His own personal favourite outfit on a woman, he says, depends on the woman. “Some women look good in everything while some may wear all the designer clothes in the world and look terrible.”
He does have a penchant for a fit and beautiful woman in “beautiful flared pants, a beautiful sitara speckled blouse and a dupatta worn as a scarf or in a myriad variations.” He feels French women are the most elegant dressers. “It is very important that women are stylish. I love classy women.”
He has never ventured into menswear because he says he is a one man show, completely immersed in women’s wear so much so that he wouldn’t be able to control two empires. Nor is he interested in haute couture. “For me haute couture is dead. It’s too expensive to stage those shows although I love to attend other designers’ extravaganzas.” He says he doesn’t have a particular celebrity wish list of whom he might want to dress.

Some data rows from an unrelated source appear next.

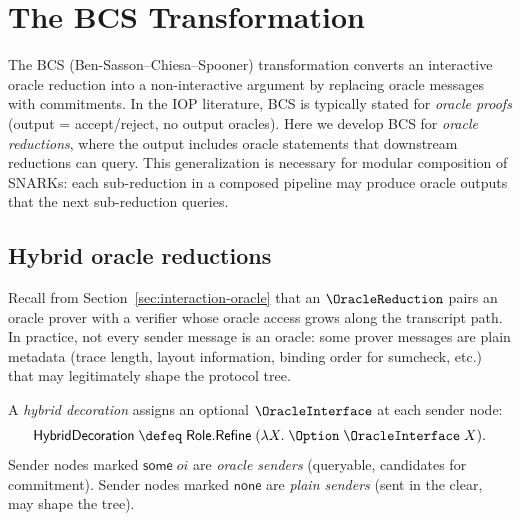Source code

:
\section{The BCS Transformation}\label{sec:interaction-bcs}

The BCS (Ben-Sasson--Chiesa--Spooner) transformation converts an interactive
oracle reduction into a non-interactive argument by replacing oracle messages
with commitments.
In the IOP literature, BCS is typically stated for \emph{oracle proofs}
(output = accept/reject, no output oracles).
Here we develop BCS for \emph{oracle reductions}, where the output includes
oracle statements that downstream reductions can query.
This generalization is necessary for modular composition of SNARKs: each
sub-reduction in a composed pipeline may produce oracle outputs that the next
sub-reduction queries.

\subsection{Hybrid oracle reductions}

Recall from Section~\ref{sec:interaction-oracle} that an
$\OracleReduction$ pairs an oracle prover with a verifier whose oracle
access grows along the transcript path.
In practice, not every sender message is an oracle: some prover messages are
plain metadata (trace length, layout information, binding order for
sumcheck, etc.) that may legitimately shape the protocol tree.

\begin{definition}[HybridDecoration]
  \label{bcs:hybrid-decoration}
  A \emph{hybrid decoration} assigns an optional $\OracleInterface$ at
  each sender node:
  \[
    \mathsf{HybridDecoration} \;\defeq\;
    \mathsf{Role.Refine}\;(\lambda X.\; \Option\;\OracleInterface\;X).
  \]
  Sender nodes marked $\mathsf{some}\;\mathit{oi}$ are \emph{oracle senders}
  (queryable, candidates for commitment).
  Sender nodes marked $\mathsf{none}$ are \emph{plain senders}
  (sent in the clear, may shape the tree).
\end{definition}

“It’s better if someone likes my clothes and comes to buy it rather than me begging them to wear them,” he says, seemingly oblivious to the annual worldwide designer/stylist/celebrity Oscar night playoffs, but adds that he frequently supplies his clothes to French TV personalities, singers and movie actresses.
A collection he has brought to Pakistan to shoot for his favourite Pakistani weekly includes an eclectic melange of East and West: a mocha and caramel chiffon off the shoulder dress with scratchy wool swirl curlicue braid motifs accentuated with bow. A Pushto-film-actress pink, shot satin tiered skirt adds humour to the collection when paired with a maroon sitara-speckled blouse. Grey denim jeans with a swirl of lace and broderie anglaise (chikan) applique motifs, dovetail easily with black racing jackets.
His message to Pakistanis “Please look after your bodies and wear good fashion.”
Bhatti says his life seems to be “une vie construe un peu de la verite” (a life based on some truth). Perhaps his chosen oeuvre, fashion, and his March 2005 fashion triumvirate will give us a real insight into the hinterlands of his experience, psyche and soul. And to his sincerity.